◆ Assigned task: Below are records; how many of their lines contain "Trabalho"? Give the number and no other words.

[Document images with source code]
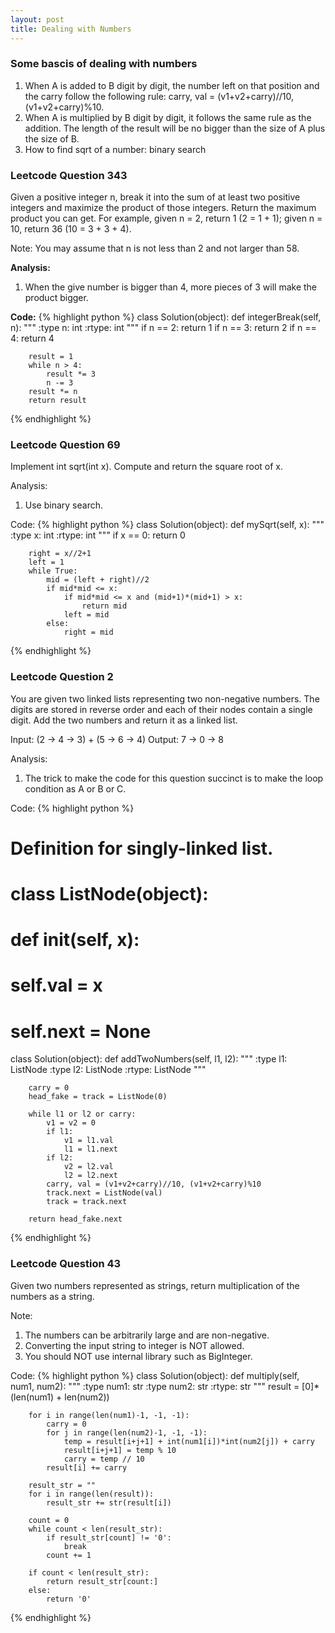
 ```yaml
---
layout: post
title: Dealing with Numbers
---
```


### Some bascis of dealing with numbers

1. When A is added to B digit by digit, the number left on that position and the carry follow the following rule: carry, val = (v1+v2+carry)//10, (v1+v2+carry)%10.
2. When A is multiplied by B digit by digit, it follows the same rule as the addition. The length of the result will be no bigger than the size of A plus the size of B.
3. How to find sqrt of a number: binary search


### Leetcode Question 343
Given a positive integer n, break it into the sum of at least two positive integers and maximize the product of those integers. Return the maximum product you can get. For example, given n = 2, return 1 (2 = 1 + 1); given n = 10, return 36 (10 = 3 + 3 + 4).

Note: You may assume that n is not less than 2 and not larger than 58.

**Analysis:**

1. When the give number is bigger than 4, more pieces of 3 will make the product bigger.

**Code:**
{% highlight python %}
class Solution(object):
    def integerBreak(self, n):
        """
        :type n: int
        :rtype: int
        """
        if n == 2:
            return 1
        if n == 3:
            return 2
        if n == 4:
            return 4
        
        result = 1
        while n > 4:
            result *= 3
            n -= 3
        result *= n
        return result
{% endhighlight %}


### Leetcode Question 69

Implement int sqrt(int x). Compute and return the square root of x.

Analysis:

1. Use binary search.

Code:
{% highlight python %}
class Solution(object):
    def mySqrt(self, x):
        """
        :type x: int
        :rtype: int
        """
        if x == 0:
            return 0
        
        right = x//2+1
        left = 1
        while True:
            mid = (left + right)//2
            if mid*mid <= x:
                if mid*mid <= x and (mid+1)*(mid+1) > x:
                    return mid
                left = mid
            else:
                right = mid
{% endhighlight %}


### Leetcode Question 2

You are given two linked lists representing two non-negative numbers. The digits are stored in reverse order and each of their nodes contain a single digit. Add the two numbers and return it as a linked list.

Input: (2 -> 4 -> 3) + (5 -> 6 -> 4)
Output: 7 -> 0 -> 8

Analysis:

1. The trick to make the code for this question succinct is to make the loop condition as A or B or C.

Code:
{% highlight python %}
# Definition for singly-linked list.
# class ListNode(object):
#     def __init__(self, x):
#         self.val = x
#         self.next = None

class Solution(object):
    def addTwoNumbers(self, l1, l2):
        """
        :type l1: ListNode
        :type l2: ListNode
        :rtype: ListNode
        """

        carry = 0
        head_fake = track = ListNode(0)
        
        while l1 or l2 or carry:
            v1 = v2 = 0
            if l1:
                v1 = l1.val
                l1 = l1.next
            if l2:
                v2 = l2.val
                l2 = l2.next
            carry, val = (v1+v2+carry)//10, (v1+v2+carry)%10
            track.next = ListNode(val)
            track = track.next
        
        return head_fake.next
{% endhighlight %}


### Leetcode Question 43
Given two numbers represented as strings, return multiplication of the numbers as a string.

Note:

1. The numbers can be arbitrarily large and are non-negative.
2. Converting the input string to integer is NOT allowed.
3. You should NOT use internal library such as BigInteger.

Code:
{% highlight python %}
class Solution(object):
    def multiply(self, num1, num2):
        """
        :type num1: str
        :type num2: str
        :rtype: str
        """
        result = [0]*(len(num1) + len(num2))
        
        for i in range(len(num1)-1, -1, -1):
            carry = 0
            for j in range(len(num2)-1, -1, -1):
                temp = result[i+j+1] + int(num1[i])*int(num2[j]) + carry
                result[i+j+1] = temp % 10
                carry = temp // 10
            result[i] += carry
        
        result_str = ""
        for i in range(len(result)):
            result_str += str(result[i])
        
        count = 0
        while count < len(result_str):
            if result_str[count] != '0':
                break
            count += 1
        
        if count < len(result_str):
            return result_str[count:]
        else:
            return '0'
{% endhighlight %}
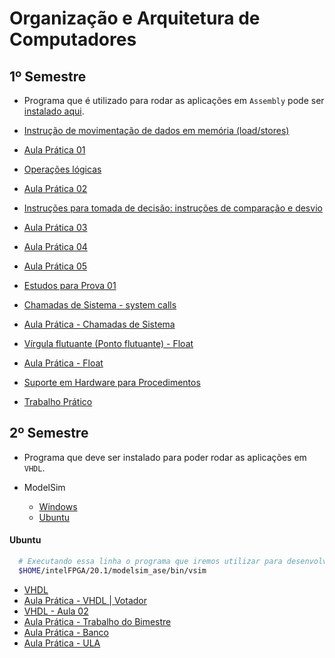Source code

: # Organização e Arquitetura de Computadores

## 1º Semestre

- Programa que é utilizado para rodar as aplicações em `Assembly` pode ser [instalado aqui](https://courses.missouristate.edu/kenvollmar/mars/).

- [Instrução de movimentação de dados em memória (load/stores)](./Feb_29/)
- [Aula Prática 01](./March_1/)
- [Operações lógicas](./March_7/)
- [Aula Prática 02](./March_8/)
- [Instruções para tomada de decisão: instruções de comparação e desvio](./March_14/)
- [Aula Prática 03](./March_15/)
- [Aula Prática 04](./March_22/)
- [Aula Prática 05](./April_5/)
- [Estudos para Prova 01](./April_11/)
- [Chamadas de Sistema - system calls](./April_18/)
- [Aula Prática - Chamadas de Sistema](./April_19/)
- [Vírgula flutuante (Ponto flutuante) - Float](./April_25/)
- [Aula Prática - Float](./April_26/)
- [Suporte em Hardware para Procedimentos](./May_2/)
- [Trabalho Prático](./May_24)

## 2º Semestre

- Programa que deve ser instalado para poder rodar as aplicações em `VHDL`.

- ModelSim
  - [Windows](https://onedrive.live.com/?authkey=%21AAQhkC6aCbFC0Bg&id=E4EB9531A94916BF%21431867&cid=E4EB9531A94916BF&parId=root&parQt=sharedby&o=OneUp)
  - [Ubuntu](https://gist.github.com/Razer6/cafc172b5cffae189b4ecda06cf6c64f)

#### Ubuntu

```bash
  # Executando essa linha o programa que iremos utilizar para desenvolver uma arquitetura 
  $HOME/intelFPGA/20.1/modelsim_ase/bin/vsim
```

- [VHDL](./July_18/)
- [Aula Prática - VHDL | Votador](./July_19/)
- [VHDL - Aula 02](./July_25/)
- [Aula Prática - Trabalho do Bimestre](./August_16/)
- [Aula Prática - Banco](./August_30/)
- [Aula Prática - ULA](./September_6/)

◆ Solution to this task: 2